#### [What you are asked to do]
Please write back every entry exactly, character for character.

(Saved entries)
::::
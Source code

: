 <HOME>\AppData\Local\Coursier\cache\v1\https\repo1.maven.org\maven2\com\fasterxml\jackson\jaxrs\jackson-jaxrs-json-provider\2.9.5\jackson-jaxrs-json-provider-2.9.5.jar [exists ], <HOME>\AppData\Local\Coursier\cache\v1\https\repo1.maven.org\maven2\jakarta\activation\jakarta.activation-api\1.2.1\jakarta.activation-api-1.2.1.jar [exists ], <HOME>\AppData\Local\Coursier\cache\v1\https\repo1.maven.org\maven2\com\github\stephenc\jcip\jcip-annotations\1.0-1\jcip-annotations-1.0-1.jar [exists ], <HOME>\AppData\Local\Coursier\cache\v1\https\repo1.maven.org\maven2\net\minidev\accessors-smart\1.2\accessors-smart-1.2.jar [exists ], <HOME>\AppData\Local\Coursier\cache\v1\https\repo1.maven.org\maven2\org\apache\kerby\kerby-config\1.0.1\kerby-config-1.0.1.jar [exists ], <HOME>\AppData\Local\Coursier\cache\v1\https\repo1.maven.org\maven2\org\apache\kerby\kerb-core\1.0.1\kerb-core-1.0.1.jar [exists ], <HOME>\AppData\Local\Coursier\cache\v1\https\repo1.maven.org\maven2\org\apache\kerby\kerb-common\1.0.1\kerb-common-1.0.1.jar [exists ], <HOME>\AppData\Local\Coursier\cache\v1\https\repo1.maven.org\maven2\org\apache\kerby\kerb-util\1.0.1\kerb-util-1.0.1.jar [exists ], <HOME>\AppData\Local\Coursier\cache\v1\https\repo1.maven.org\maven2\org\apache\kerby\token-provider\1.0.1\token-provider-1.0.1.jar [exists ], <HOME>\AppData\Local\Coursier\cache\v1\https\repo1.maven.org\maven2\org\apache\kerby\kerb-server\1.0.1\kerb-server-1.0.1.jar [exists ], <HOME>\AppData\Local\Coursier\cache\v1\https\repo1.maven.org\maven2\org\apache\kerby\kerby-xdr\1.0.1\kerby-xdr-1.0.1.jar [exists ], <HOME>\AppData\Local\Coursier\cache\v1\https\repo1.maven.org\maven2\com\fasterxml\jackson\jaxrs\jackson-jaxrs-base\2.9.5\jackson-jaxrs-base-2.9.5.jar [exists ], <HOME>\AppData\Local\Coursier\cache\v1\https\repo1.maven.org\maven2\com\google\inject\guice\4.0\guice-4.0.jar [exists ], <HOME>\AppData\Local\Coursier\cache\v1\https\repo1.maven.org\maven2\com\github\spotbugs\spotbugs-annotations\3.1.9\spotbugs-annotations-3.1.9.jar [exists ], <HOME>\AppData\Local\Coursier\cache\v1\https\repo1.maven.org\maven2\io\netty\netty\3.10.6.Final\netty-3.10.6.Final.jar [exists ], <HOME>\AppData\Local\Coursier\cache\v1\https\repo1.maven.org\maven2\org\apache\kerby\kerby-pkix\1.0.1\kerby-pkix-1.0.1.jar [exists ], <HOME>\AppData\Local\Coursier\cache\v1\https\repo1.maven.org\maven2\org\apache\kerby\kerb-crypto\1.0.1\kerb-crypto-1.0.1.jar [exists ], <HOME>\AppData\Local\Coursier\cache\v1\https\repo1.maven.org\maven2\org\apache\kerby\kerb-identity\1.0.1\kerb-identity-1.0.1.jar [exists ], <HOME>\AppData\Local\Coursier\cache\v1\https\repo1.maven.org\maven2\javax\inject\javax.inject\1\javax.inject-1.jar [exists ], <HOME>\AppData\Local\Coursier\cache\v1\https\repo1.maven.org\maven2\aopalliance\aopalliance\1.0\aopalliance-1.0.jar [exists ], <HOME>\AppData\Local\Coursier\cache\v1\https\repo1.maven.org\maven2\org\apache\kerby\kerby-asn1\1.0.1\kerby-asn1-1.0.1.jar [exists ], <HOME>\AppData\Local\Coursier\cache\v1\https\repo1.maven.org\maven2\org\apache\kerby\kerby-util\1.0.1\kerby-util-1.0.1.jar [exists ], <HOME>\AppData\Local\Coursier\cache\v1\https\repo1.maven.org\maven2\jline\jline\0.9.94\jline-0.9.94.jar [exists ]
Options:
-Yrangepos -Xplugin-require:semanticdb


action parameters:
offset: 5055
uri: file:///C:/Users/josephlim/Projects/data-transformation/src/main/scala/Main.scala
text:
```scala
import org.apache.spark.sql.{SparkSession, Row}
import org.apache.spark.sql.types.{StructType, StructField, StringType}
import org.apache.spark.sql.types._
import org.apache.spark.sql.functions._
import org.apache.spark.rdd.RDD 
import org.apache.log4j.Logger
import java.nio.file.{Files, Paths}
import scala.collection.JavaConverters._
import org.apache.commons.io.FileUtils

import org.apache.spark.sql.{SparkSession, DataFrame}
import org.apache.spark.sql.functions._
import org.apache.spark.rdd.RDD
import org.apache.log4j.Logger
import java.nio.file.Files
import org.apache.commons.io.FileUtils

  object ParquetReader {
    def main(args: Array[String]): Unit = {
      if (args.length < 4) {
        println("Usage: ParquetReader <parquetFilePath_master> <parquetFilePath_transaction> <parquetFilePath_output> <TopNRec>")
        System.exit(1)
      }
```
::::
#### [Solution for this exercise]
Source code

: <HOME>\AppData\Local\Coursier\cache\v1\https\repo1.maven.org\maven2\com\fasterxml\jackson\jaxrs\jackson-jaxrs-json-provider\2.9.5\jackson-jaxrs-json-provider-2.9.5.jar [exists ], <HOME>\AppData\Local\Coursier\cache\v1\https\repo1.maven.org\maven2\jakarta\activation\jakarta.activation-api\1.2.1\jakarta.activation-api-1.2.1.jar [exists ], <HOME>\AppData\Local\Coursier\cache\v1\https\repo1.maven.org\maven2\com\github\stephenc\jcip\jcip-annotations\1.0-1\jcip-annotations-1.0-1.jar [exists ], <HOME>\AppData\Local\Coursier\cache\v1\https\repo1.maven.org\maven2\net\minidev\accessors-smart\1.2\accessors-smart-1.2.jar [exists ], <HOME>\AppData\Local\Coursier\cache\v1\https\repo1.maven.org\maven2\org\apache\kerby\kerby-config\1.0.1\kerby-config-1.0.1.jar [exists ], <HOME>\AppData\Local\Coursier\cache\v1\https\repo1.maven.org\maven2\org\apache\kerby\kerb-core\1.0.1\kerb-core-1.0.1.jar [exists ], <HOME>\AppData\Local\Coursier\cache\v1\https\repo1.maven.org\maven2\org\apache\kerby\kerb-common\1.0.1\kerb-common-1.0.1.jar [exists ], <HOME>\AppData\Local\Coursier\cache\v1\https\repo1.maven.org\maven2\org\apache\kerby\kerb-util\1.0.1\kerb-util-1.0.1.jar [exists ], <HOME>\AppData\Local\Coursier\cache\v1\https\repo1.maven.org\maven2\org\apache\kerby\token-provider\1.0.1\token-provider-1.0.1.jar [exists ], <HOME>\AppData\Local\Coursier\cache\v1\https\repo1.maven.org\maven2\org\apache\kerby\kerb-server\1.0.1\kerb-server-1.0.1.jar [exists ], <HOME>\AppData\Local\Coursier\cache\v1\https\repo1.maven.org\maven2\org\apache\kerby\kerby-xdr\1.0.1\kerby-xdr-1.0.1.jar [exists ], <HOME>\AppData\Local\Coursier\cache\v1\https\repo1.maven.org\maven2\com\fasterxml\jackson\jaxrs\jackson-jaxrs-base\2.9.5\jackson-jaxrs-base-2.9.5.jar [exists ], <HOME>\AppData\Local\Coursier\cache\v1\https\repo1.maven.org\maven2\com\google\inject\guice\4.0\guice-4.0.jar [exists ], <HOME>\AppData\Local\Coursier\cache\v1\https\repo1.maven.org\maven2\com\github\spotbugs\spotbugs-annotations\3.1.9\spotbugs-annotations-3.1.9.jar [exists ], <HOME>\AppData\Local\Coursier\cache\v1\https\repo1.maven.org\maven2\io\netty\netty\3.10.6.Final\netty-3.10.6.Final.jar [exists ], <HOME>\AppData\Local\Coursier\cache\v1\https\repo1.maven.org\maven2\org\apache\kerby\kerby-pkix\1.0.1\kerby-pkix-1.0.1.jar [exists ], <HOME>\AppData\Local\Coursier\cache\v1\https\repo1.maven.org\maven2\org\apache\kerby\kerb-crypto\1.0.1\kerb-crypto-1.0.1.jar [exists ], <HOME>\AppData\Local\Coursier\cache\v1\https\repo1.maven.org\maven2\org\apache\kerby\kerb-identity\1.0.1\kerb-identity-1.0.1.jar [exists ], <HOME>\AppData\Local\Coursier\cache\v1\https\repo1.maven.org\maven2\javax\inject\javax.inject\1\javax.inject-1.jar [exists ], <HOME>\AppData\Local\Coursier\cache\v1\https\repo1.maven.org\maven2\aopalliance\aopalliance\1.0\aopalliance-1.0.jar [exists ], <HOME>\AppData\Local\Coursier\cache\v1\https\repo1.maven.org\maven2\org\apache\kerby\kerby-asn1\1.0.1\kerby-asn1-1.0.1.jar [exists ], <HOME>\AppData\Local\Coursier\cache\v1\https\repo1.maven.org\maven2\org\apache\kerby\kerby-util\1.0.1\kerby-util-1.0.1.jar [exists ], <HOME>\AppData\Local\Coursier\cache\v1\https\repo1.maven.org\maven2\jline\jline\0.9.94\jline-0.9.94.jar [exists ]
Options:
-Yrangepos -Xplugin-require:semanticdb


action parameters:
offset: 5055
uri: file:///C:/Users/josephlim/Projects/data-transformation/src/main/scala/Main.scala
text:
```scala
import org.apache.spark.sql.{SparkSession, Row}
import org.apache.spark.sql.types.{StructType, StructField, StringType}
import org.apache.spark.sql.types._
import org.apache.spark.sql.functions._
import org.apache.spark.rdd.RDD 
import org.apache.log4j.Logger
import java.nio.file.{Files, Paths}
import scala.collection.JavaConverters._
import org.apache.commons.io.FileUtils

import org.apache.spark.sql.{SparkSession, DataFrame}
import org.apache.spark.sql.functions._
import org.apache.spark.rdd.RDD
import org.apache.log4j.Logger
import java.nio.file.Files
import org.apache.commons.io.FileUtils

  object ParquetReader {
    def main(args: Array[String]): Unit = {
      if (args.length < 4) {
        println("Usage: ParquetReader <parquetFilePath_master> <parquetFilePath_transaction> <parquetFilePath_output> <TopNRec>")
        System.exit(1)
      }
```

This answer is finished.